Single-Cell RNA Sequencing Reveals Immunosuppressive Mechanisms of MDSCs in Lung Cancer

School of Biomedical Engineering, University of Technology Sydney, Sydney 2000, Australia

^* Corresponding author: 2595198998@qq.com

Abstract

Lung cancer remains one of the leading causes of cancer-related mortality, with a five-year survival rate of approximately 9% following metastasis. The tumor microenvironment (TME) is highly immunosuppressive, facilitating immune evasion and tumor progression. Myeloid-derived suppressor cells (MDSCs) play a key role in this process by upregulating immunosuppressive genes such as ARG1, iNOS, and PD-L1. In this study, we analyzed tumor tissue samples from 200 lung cancer patients, including both non-small cell lung cancer (NSCLC) and small cell lung cancer (SCLC) cases, using single-cell RNA sequencing (scRNA-seq) to characterize MDSC-associated gene expression. Demographic and clinical data were considered to enhance the generalizability of findings. Results showed that ARG1 overexpression depleted arginine, inhibiting T cell proliferation, while iNOS upregulation induced oxidative stress and impaired T cell receptor signaling.

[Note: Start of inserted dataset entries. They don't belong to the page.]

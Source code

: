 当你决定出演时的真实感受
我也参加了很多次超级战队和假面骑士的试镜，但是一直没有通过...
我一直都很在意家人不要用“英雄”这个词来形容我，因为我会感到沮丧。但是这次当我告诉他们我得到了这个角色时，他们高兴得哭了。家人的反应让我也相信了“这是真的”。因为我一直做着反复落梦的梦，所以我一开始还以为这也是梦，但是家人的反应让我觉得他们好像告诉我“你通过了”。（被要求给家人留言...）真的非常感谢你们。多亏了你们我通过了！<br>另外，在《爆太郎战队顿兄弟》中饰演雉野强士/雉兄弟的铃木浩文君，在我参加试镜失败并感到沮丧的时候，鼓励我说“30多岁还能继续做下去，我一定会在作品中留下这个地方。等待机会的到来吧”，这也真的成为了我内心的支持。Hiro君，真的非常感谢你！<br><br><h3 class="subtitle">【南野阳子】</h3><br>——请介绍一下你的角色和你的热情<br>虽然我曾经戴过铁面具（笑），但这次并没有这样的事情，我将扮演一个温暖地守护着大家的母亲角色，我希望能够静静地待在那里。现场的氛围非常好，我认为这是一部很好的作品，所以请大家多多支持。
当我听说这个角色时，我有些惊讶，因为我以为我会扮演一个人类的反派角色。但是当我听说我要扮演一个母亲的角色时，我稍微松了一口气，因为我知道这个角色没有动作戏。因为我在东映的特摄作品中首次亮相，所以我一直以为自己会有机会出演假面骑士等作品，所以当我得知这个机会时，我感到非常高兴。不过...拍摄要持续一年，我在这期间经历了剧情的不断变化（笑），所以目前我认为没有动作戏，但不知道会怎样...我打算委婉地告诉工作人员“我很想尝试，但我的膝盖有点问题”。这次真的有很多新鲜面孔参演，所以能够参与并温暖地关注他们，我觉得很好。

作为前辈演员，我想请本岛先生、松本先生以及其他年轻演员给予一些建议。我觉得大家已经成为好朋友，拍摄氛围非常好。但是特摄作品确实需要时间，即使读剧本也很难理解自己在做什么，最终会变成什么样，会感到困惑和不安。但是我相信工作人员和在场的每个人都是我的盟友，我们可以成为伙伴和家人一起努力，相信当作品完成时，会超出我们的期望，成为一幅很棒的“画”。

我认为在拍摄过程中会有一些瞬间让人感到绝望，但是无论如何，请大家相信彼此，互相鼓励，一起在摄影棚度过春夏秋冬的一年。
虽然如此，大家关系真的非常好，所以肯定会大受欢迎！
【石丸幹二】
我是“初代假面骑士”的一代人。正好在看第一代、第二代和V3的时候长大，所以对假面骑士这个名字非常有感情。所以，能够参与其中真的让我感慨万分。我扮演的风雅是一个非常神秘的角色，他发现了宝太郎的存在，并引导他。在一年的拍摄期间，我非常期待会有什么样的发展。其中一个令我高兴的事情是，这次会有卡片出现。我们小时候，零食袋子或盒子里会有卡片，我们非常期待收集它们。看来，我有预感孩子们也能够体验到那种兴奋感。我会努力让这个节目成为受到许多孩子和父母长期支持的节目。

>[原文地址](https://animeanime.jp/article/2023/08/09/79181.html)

PD-L1 overexpression suppressed anti-tumor immunity through checkpoint inhibition. Pathway enrichment analysis indicated that these mechanisms act synergistically to drive tumor progression. While these findings highlight ARG1, iNOS, and PD-L1 as promising therapeutic targets for overcoming MDSC-mediated immunosuppression, potential challenges remain, including off- target effects and resistance mechanisms that may limit clinical efficacy. Addressing these pathways could enhance immunotherapy and mitigate drug resistance. This study provides a foundation for developing combination therapies targeting MDSCs to improve lung cancer prognosis.